§ About this task: How many lines below include the string "uvolnitelné"? State the number alone.

§ Extracted information:
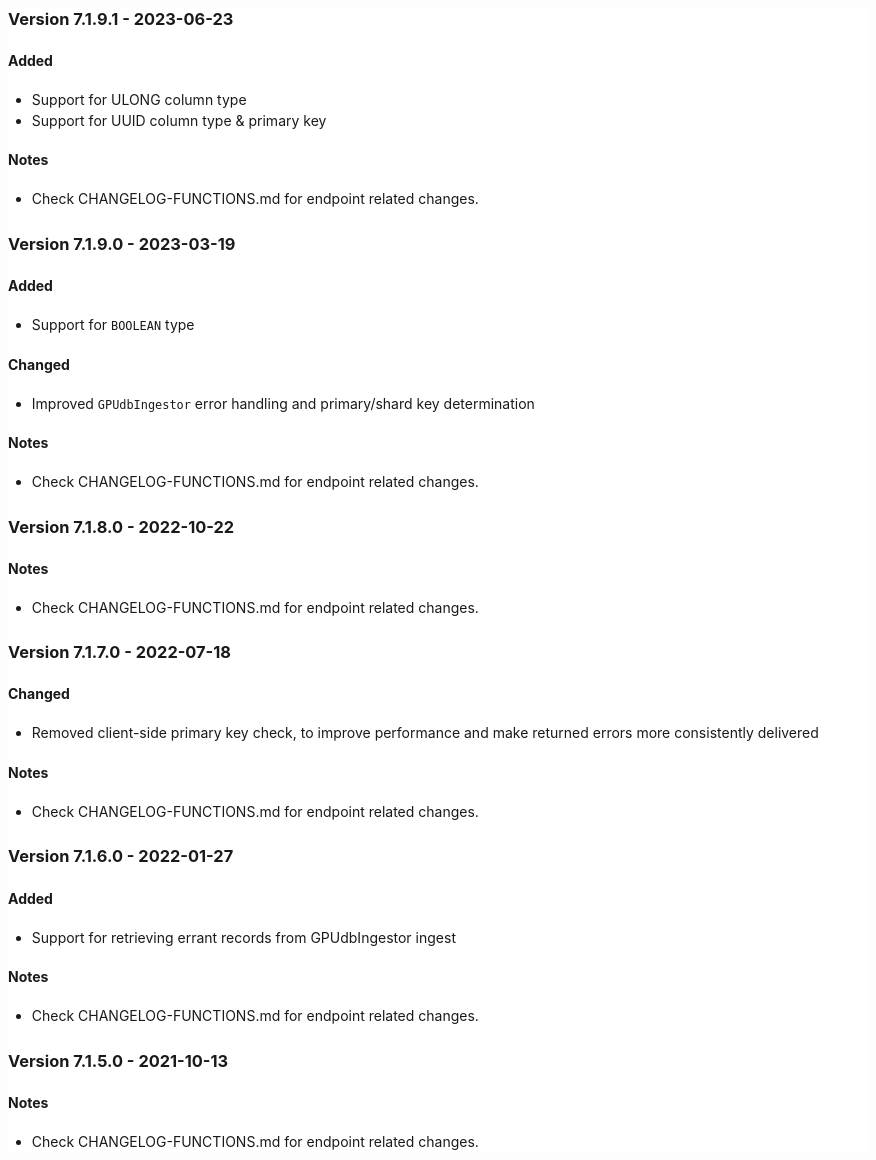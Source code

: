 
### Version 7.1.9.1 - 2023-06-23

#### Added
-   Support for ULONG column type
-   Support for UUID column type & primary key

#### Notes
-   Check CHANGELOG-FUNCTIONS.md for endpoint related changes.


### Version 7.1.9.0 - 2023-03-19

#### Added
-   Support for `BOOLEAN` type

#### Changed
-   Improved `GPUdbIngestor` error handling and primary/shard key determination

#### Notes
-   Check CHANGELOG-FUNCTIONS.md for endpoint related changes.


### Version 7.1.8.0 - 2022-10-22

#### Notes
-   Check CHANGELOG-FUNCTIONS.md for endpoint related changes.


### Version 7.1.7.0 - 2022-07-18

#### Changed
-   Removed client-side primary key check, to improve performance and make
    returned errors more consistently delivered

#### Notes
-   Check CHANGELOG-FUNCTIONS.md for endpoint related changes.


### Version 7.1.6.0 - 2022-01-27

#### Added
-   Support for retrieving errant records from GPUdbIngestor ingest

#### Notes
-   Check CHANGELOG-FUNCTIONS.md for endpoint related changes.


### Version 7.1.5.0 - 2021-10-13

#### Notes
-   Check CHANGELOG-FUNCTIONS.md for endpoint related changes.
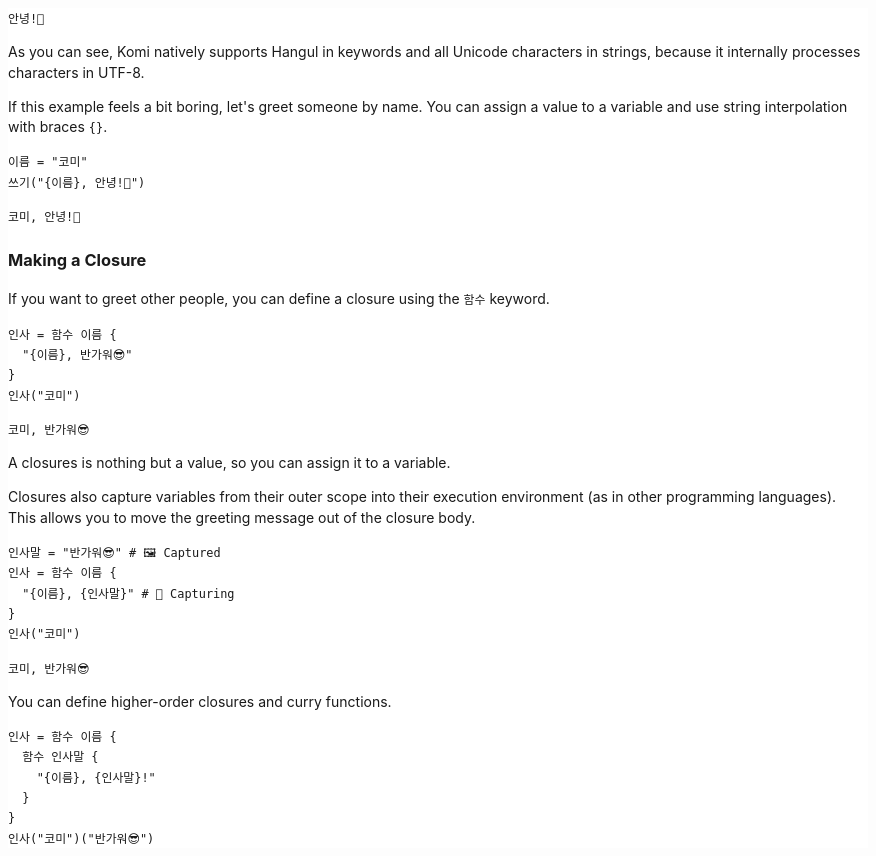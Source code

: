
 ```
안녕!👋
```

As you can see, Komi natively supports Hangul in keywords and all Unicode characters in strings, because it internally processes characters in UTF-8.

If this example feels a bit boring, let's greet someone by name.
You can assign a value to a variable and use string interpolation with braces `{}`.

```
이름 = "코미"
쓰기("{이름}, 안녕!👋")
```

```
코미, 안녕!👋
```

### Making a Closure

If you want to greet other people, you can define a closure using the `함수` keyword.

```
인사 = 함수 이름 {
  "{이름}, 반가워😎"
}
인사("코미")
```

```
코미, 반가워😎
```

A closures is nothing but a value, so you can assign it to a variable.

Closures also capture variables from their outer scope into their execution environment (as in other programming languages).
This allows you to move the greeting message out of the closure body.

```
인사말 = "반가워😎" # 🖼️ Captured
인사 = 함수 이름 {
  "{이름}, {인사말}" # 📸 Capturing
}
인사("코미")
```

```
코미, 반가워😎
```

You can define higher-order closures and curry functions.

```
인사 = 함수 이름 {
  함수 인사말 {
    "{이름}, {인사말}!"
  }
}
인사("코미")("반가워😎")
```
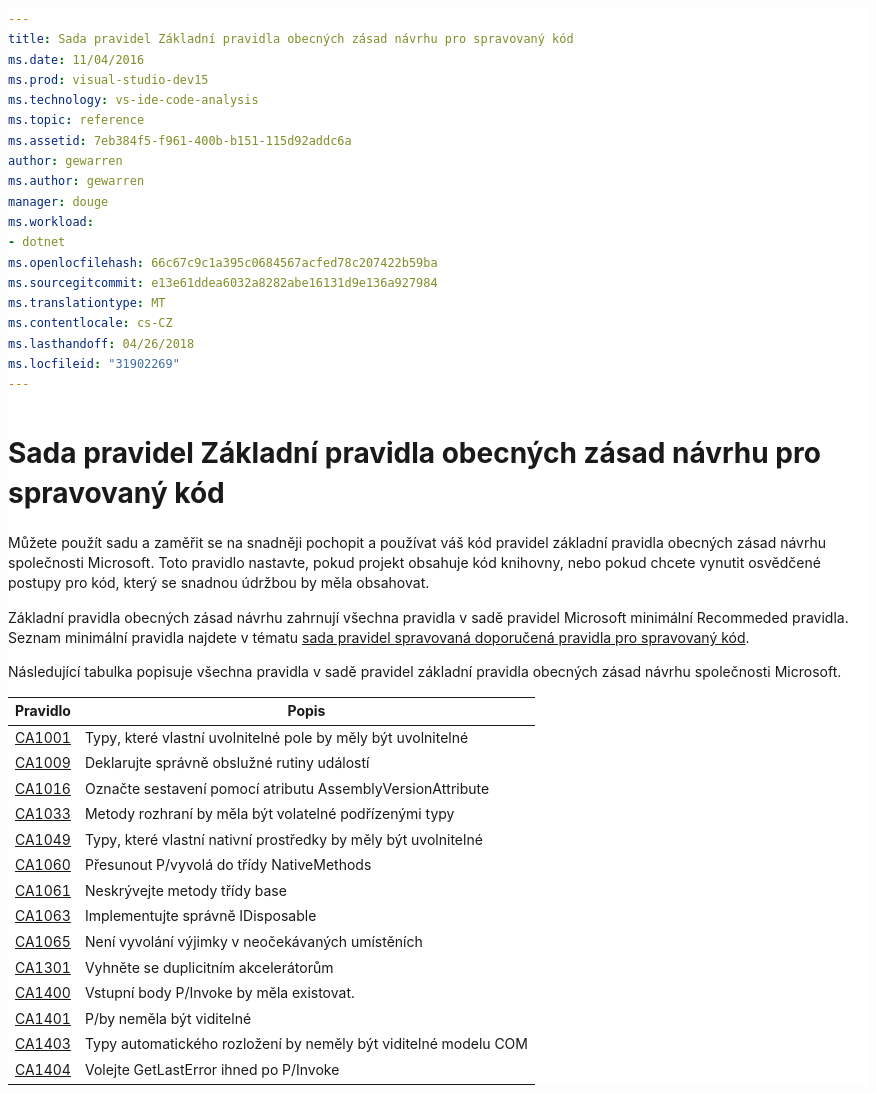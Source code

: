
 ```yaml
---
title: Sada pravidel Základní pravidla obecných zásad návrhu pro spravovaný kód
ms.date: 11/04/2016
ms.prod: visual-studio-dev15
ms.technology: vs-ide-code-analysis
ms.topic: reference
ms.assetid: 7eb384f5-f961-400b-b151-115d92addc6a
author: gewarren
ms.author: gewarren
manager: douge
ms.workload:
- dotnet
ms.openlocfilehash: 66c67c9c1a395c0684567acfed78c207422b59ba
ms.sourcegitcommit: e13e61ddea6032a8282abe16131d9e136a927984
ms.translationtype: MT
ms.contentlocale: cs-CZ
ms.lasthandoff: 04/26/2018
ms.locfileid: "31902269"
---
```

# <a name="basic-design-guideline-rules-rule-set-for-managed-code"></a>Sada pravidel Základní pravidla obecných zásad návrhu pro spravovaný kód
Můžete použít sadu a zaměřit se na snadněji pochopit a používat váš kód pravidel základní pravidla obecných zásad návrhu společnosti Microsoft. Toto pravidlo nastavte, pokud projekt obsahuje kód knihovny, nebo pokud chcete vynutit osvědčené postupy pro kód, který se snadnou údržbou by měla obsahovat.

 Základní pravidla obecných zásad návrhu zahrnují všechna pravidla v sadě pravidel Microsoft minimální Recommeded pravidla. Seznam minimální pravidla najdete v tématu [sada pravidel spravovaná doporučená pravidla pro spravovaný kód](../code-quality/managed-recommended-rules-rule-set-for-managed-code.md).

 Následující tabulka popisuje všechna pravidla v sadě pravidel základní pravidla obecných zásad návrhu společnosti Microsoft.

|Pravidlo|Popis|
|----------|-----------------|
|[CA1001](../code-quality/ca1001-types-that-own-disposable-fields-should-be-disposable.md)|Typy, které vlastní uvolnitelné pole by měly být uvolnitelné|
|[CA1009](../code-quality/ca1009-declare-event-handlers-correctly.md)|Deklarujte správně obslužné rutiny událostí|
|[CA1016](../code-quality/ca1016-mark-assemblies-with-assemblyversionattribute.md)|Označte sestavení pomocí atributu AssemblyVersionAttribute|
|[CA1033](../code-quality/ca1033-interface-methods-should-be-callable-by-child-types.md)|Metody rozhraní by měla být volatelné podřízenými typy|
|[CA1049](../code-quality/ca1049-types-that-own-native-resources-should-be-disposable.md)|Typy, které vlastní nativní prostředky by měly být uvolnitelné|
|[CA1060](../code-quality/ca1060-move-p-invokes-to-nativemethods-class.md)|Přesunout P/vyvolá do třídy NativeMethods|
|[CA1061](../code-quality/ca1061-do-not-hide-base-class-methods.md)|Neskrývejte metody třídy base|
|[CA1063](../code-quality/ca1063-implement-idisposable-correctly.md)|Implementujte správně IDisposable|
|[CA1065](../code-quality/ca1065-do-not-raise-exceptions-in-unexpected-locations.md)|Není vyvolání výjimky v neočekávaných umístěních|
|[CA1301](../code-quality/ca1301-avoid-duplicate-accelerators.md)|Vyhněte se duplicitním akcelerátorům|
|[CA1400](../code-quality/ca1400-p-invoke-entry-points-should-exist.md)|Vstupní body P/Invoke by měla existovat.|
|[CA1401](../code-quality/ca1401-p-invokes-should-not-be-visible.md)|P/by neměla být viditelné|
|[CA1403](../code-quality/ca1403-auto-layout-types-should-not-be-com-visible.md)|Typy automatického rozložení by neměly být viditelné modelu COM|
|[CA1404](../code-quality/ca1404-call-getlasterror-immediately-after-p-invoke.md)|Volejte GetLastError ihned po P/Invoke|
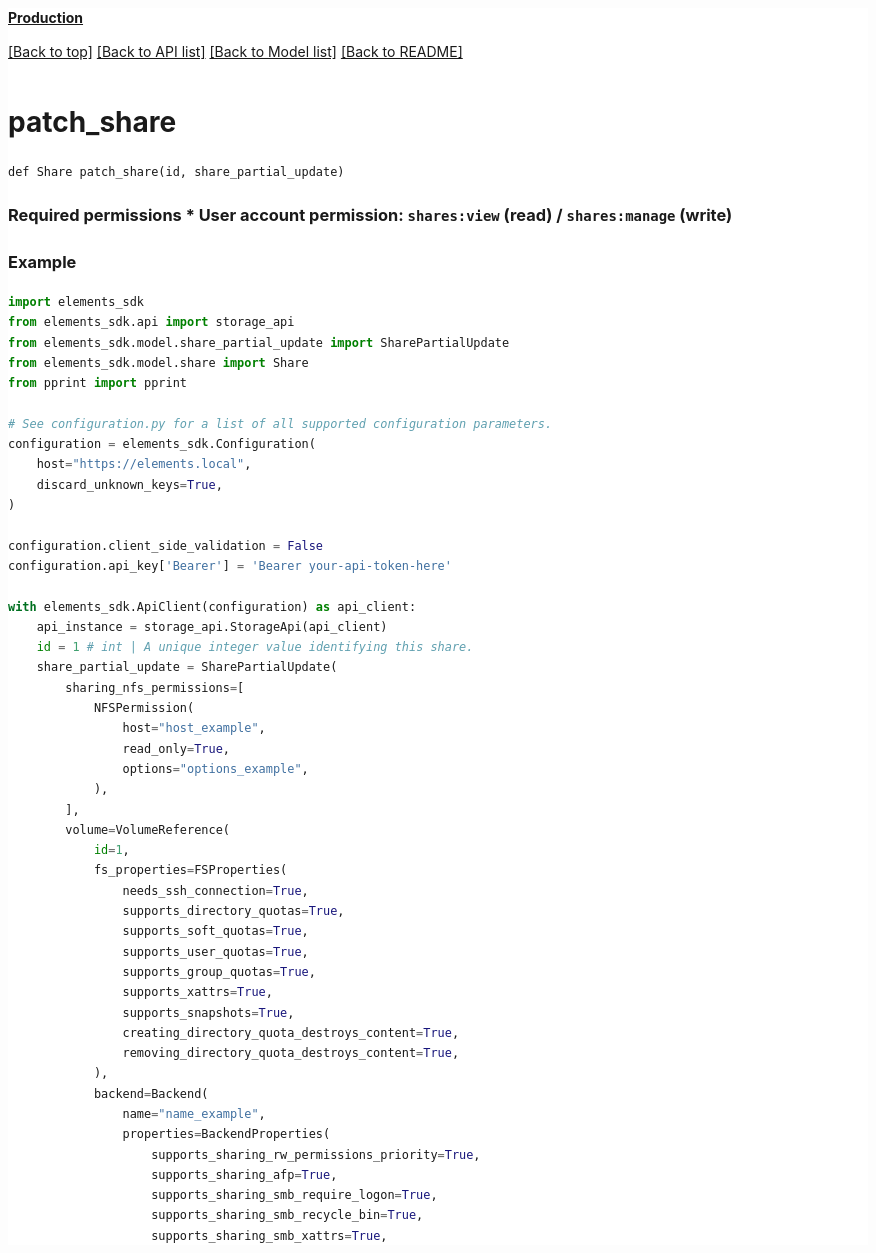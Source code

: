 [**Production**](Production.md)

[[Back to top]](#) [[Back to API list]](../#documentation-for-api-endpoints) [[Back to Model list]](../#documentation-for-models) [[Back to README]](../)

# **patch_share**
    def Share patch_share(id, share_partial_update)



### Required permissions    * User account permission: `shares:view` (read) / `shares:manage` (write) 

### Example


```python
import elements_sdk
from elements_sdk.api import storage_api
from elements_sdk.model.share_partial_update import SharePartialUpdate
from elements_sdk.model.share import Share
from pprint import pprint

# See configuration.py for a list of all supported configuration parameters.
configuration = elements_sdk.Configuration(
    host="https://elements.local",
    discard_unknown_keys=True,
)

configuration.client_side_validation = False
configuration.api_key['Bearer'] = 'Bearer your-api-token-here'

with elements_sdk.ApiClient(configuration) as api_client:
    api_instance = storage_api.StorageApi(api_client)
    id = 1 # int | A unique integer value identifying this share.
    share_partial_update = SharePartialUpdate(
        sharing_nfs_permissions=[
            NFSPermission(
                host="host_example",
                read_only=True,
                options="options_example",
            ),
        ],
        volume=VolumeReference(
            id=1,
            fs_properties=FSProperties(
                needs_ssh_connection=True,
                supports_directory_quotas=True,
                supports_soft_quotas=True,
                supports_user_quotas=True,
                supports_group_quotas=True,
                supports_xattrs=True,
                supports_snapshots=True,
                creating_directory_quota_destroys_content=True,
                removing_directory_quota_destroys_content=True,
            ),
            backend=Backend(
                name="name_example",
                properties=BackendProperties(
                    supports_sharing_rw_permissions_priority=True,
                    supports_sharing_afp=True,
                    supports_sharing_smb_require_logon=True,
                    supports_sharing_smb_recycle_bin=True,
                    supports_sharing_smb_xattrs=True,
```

§ Answer section: 2